Roading body rejigs backup

Transit picks hosted system for backup

Transit New Zealand has improved its backup and restore capability with a new hosted system.

Transit IS operations manager Para Ganesan says the decision to change the system from the incumbent IBM Tivoli one to a new hosted arrangement with HdS came about after a review of Transit's business continuity plan.

"After doing a needs analysis and looking at requirements, we found that the current backup wouldn't make it."

The Tivoli system had served Transit well until the review, Ganesan says, but the new requirements identified in the review "meant we would have had to upgrade it quite significantly".

Transit decided instead to introduce a hosted system from HdS involving a link over Transit's private 100Mbit/s ethernet WAN with HdS' data centre in Albany, Auckland.

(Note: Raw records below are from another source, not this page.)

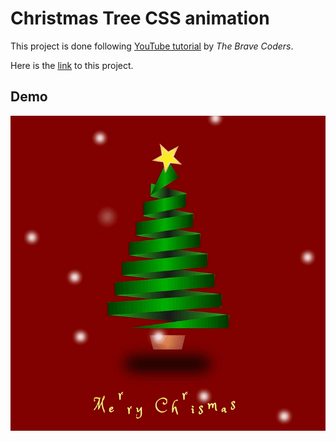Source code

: # Christmas Tree CSS animation

This project is done following [YouTube tutorial](https://www.youtube.com/watch?v=SF9j1OSZDNU) by _The Brave Coders_.

Here is the [link](https://yuhengm.github.io/christmas-tree/) to this project.

## Demo

![Christmas Tree](/demo/christmas-tree.gif)
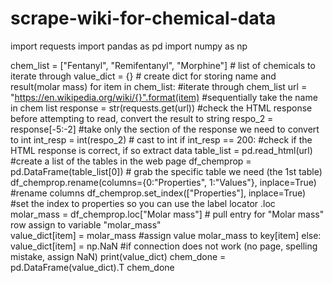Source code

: # scrape-wiki-for-chemical-data

import requests
import pandas as pd
import numpy as np

chem_list = ["Fentanyl", "Remifentanyl", "Morphine"] # list of chemicals to iterate through
value_dict = {} # create dict for storing name and result(molar mass)
for item in chem_list:   #iterate through chem_list
    url = "https://en.wikipedia.org/wiki/{}".format(item) #sequentially take the name in chem list
    response = str(requests.get(url)) #check the HTML response before attempting to read, convert the result to string
    respo_2 = response[-5:-2] #take only the section of the response we need to convert to int
    int_resp = int(respo_2) # cast to int
    if int_resp == 200: #check if the HTML response is correct, if so extract data
        table_list = pd.read_html(url) #create a list of the tables in the web page
        df_chemprop = pd.DataFrame(table_list[0]) # grab the specific table we need (the 1st table)
        df_chemprop.rename(columns={0:"Properties", 1:"Values"}, inplace=True) #rename columns
        df_chemprop.set_index(["Properties"], inplace=True) #set the index to properties so you can use the label locator .loc
        molar_mass = df_chemprop.loc["Molar mass"] # pull entry for "Molar mass" row assign to variable "molar_mass"       
        value_dict[item] = molar_mass #assign value molar_mass to key[item]
    else:
        value_dict[item] = np.NaN #if connection does not work (no page, spelling mistake, assign NaN)
print(value_dict)
chem_done = pd.DataFrame(value_dict).T
chem_done
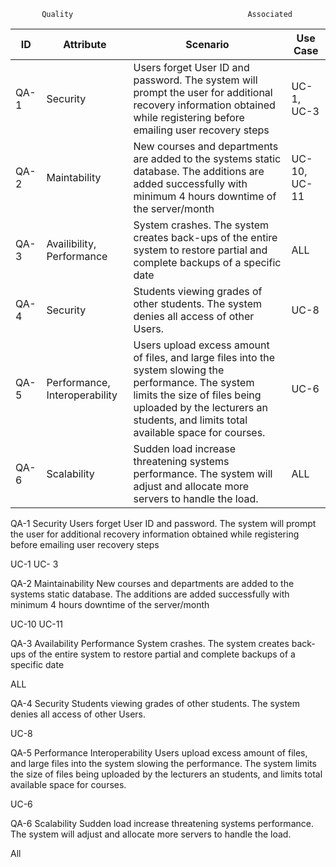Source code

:  
           Quality                                       Associated
 | ID | Attribute | Scenario | Use Case |
 |---|---|---|---|
 | QA-1 | Security | Users forget User ID and password. The system will prompt the user for additional recovery information obtained while registering before emailing user recovery steps | UC-1, UC-3 |
 | QA-2 | Maintability | New courses and departments are added to the systems static database. The additions are added successfully with minimum 4 hours downtime of the server/month | UC-10, UC-11 |
 | QA-3 | Availibility, Performance | System crashes. The system creates back-ups of the entire system to restore partial and complete backups of a specific date | ALL |
 | QA-4 | Security | Students viewing grades of other students. The system denies all access of other Users. | UC-8 |
 | QA-5 | Performance, Interoperability | Users upload excess amount of files, and large files into the system slowing the performance. The system limits the size of files being uploaded by the lecturers an students, and limits total available space for courses. | UC-6 |
 | QA-6 | Scalability | Sudden load increase threatening systems performance. The system will adjust and allocate more servers to handle the load. | ALL |

QA-1 Security
Users forget User ID and password. The system will prompt the user for additional recovery information obtained while registering before emailing user recovery steps
 
UC-1
UC- 3

QA-2 Maintainability
New courses and departments are added to the systems static database. The additions are added successfully with minimum 4 hours downtime of the server/month

UC-10
UC-11

QA-3 Availability Performance
System crashes. The system creates back-ups of the entire system to restore partial and complete backups of a specific date

ALL

QA-4 Security
Students viewing grades of other students. The system denies all access of other Users.

UC-8

QA-5  Performance Interoperability
Users upload excess amount of files, and large files into the system slowing the performance. The system limits the size of files being uploaded by the lecturers an students, and limits total available space for courses.

UC-6

QA-6 Scalability
Sudden load increase threatening systems performance. The system will adjust and allocate more servers to handle the load. 

All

"It's backup over ethernet and the HdS site appears as a node on our network," Ganesan says.

With that setup, Transit staff can keep track of things via a web-based GUI, an arrangement which has reduced backup time dramatically and reduced Transit's labour costs, as it has removed the need to use backup tapes.

"Having 1.5TB of backup on direct-attached storage is quite expensive," Ganesan says.

That backup is now hosted by HdS and the hosting arrangement means Transit hasn't had to explore other options such as getting its own SAN or building its own disaster recovery mirror site.

"HdS have the SAN," Ganesan says.

The arrangement with HdS is for backup only and day-to-day storage is still done the server-attached way.

IDC Australia storage analyst Graham Penn says other organisations with many offices face the same issues as Transit. "My initial take is that in many ways, their problem isn't unique — there are many organisations that have similar requirements, with distributed offices and the high cost of managing them."

What makes Transit NZ's model unusual is that it was prepared to go to a partial outsourcing model, Penn says.

The use of IP and fibre in storage is "very cost-effective", he says, and variants such as the emerging iSCSI protocol and fibre channel over IP are being used by other organisations.